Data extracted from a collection
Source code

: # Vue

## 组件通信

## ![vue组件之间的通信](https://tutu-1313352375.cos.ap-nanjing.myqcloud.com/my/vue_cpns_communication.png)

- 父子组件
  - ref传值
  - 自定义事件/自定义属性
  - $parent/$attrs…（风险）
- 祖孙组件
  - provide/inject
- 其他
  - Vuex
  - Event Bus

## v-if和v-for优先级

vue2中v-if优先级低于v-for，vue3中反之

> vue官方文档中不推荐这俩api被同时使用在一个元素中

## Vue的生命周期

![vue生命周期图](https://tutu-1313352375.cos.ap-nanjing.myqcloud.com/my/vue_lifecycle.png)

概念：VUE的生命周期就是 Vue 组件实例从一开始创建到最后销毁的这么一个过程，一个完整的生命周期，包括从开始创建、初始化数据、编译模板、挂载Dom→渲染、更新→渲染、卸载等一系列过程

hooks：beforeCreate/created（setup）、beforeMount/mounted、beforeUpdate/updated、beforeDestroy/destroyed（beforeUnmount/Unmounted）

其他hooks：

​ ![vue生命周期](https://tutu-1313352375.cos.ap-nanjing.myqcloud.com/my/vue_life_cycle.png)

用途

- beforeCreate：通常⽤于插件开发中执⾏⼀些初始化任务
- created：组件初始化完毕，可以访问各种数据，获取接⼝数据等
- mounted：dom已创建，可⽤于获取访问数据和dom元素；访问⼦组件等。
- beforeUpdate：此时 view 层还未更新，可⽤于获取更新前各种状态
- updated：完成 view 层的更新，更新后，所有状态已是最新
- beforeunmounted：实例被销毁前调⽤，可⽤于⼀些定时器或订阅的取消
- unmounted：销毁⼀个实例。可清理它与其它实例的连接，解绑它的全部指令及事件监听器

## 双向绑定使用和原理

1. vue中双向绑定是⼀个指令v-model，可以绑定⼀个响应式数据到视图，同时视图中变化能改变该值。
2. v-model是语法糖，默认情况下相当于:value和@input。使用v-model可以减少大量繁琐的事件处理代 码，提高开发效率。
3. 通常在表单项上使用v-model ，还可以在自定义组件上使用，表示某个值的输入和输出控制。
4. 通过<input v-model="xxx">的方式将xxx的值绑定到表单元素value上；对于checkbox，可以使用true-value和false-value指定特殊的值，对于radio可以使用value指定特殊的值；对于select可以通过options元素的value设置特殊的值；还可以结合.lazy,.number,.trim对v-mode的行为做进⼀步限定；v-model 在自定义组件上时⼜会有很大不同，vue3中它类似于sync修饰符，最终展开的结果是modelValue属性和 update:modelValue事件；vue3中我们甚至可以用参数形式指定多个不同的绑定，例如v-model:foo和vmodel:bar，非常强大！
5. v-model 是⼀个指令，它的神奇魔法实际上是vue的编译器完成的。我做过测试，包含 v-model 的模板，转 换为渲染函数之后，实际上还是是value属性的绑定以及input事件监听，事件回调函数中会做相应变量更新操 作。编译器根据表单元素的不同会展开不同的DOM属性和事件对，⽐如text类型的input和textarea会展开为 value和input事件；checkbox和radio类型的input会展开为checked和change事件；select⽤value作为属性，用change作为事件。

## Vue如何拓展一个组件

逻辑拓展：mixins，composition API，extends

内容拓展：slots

→ What the exercise asks
Each line of the records above must be copied exactly.

→ Solved exercise
Source code

: # Vue

## 组件通信

## ![vue组件之间的通信](https://tutu-1313352375.cos.ap-nanjing.myqcloud.com/my/vue_cpns_communication.png)

- 父子组件
  - ref传值
  - 自定义事件/自定义属性
  - $parent/$attrs…（风险）
- 祖孙组件
  - provide/inject
- 其他
  - Vuex
  - Event Bus

## v-if和v-for优先级

vue2中v-if优先级低于v-for，vue3中反之

> vue官方文档中不推荐这俩api被同时使用在一个元素中

## Vue的生命周期

![vue生命周期图](https://tutu-1313352375.cos.ap-nanjing.myqcloud.com/my/vue_lifecycle.png)

概念：VUE的生命周期就是 Vue 组件实例从一开始创建到最后销毁的这么一个过程，一个完整的生命周期，包括从开始创建、初始化数据、编译模板、挂载Dom→渲染、更新→渲染、卸载等一系列过程

hooks：beforeCreate/created（setup）、beforeMount/mounted、beforeUpdate/updated、beforeDestroy/destroyed（beforeUnmount/Unmounted）

其他hooks：

​ ![vue生命周期](https://tutu-1313352375.cos.ap-nanjing.myqcloud.com/my/vue_life_cycle.png)

用途

- beforeCreate：通常⽤于插件开发中执⾏⼀些初始化任务
- created：组件初始化完毕，可以访问各种数据，获取接⼝数据等
- mounted：dom已创建，可⽤于获取访问数据和dom元素；访问⼦组件等。
- beforeUpdate：此时 view 层还未更新，可⽤于获取更新前各种状态
- updated：完成 view 层的更新，更新后，所有状态已是最新
- beforeunmounted：实例被销毁前调⽤，可⽤于⼀些定时器或订阅的取消
- unmounted：销毁⼀个实例。可清理它与其它实例的连接，解绑它的全部指令及事件监听器

## 双向绑定使用和原理

1. vue中双向绑定是⼀个指令v-model，可以绑定⼀个响应式数据到视图，同时视图中变化能改变该值。
2. v-model是语法糖，默认情况下相当于:value和@input。使用v-model可以减少大量繁琐的事件处理代 码，提高开发效率。
3. 通常在表单项上使用v-model ，还可以在自定义组件上使用，表示某个值的输入和输出控制。
4. 通过<input v-model="xxx">的方式将xxx的值绑定到表单元素value上；对于checkbox，可以使用true-value和false-value指定特殊的值，对于radio可以使用value指定特殊的值；对于select可以通过options元素的value设置特殊的值；还可以结合.lazy,.number,.trim对v-mode的行为做进⼀步限定；v-model 在自定义组件上时⼜会有很大不同，vue3中它类似于sync修饰符，最终展开的结果是modelValue属性和 update:modelValue事件；vue3中我们甚至可以用参数形式指定多个不同的绑定，例如v-model:foo和vmodel:bar，非常强大！
5. v-model 是⼀个指令，它的神奇魔法实际上是vue的编译器完成的。我做过测试，包含 v-model 的模板，转 换为渲染函数之后，实际上还是是value属性的绑定以及input事件监听，事件回调函数中会做相应变量更新操 作。编译器根据表单元素的不同会展开不同的DOM属性和事件对，⽐如text类型的input和textarea会展开为 value和input事件；checkbox和radio类型的input会展开为checked和change事件；select⽤value作为属性，用change作为事件。

## Vue如何拓展一个组件

逻辑拓展：mixins，composition API，extends

内容拓展：slots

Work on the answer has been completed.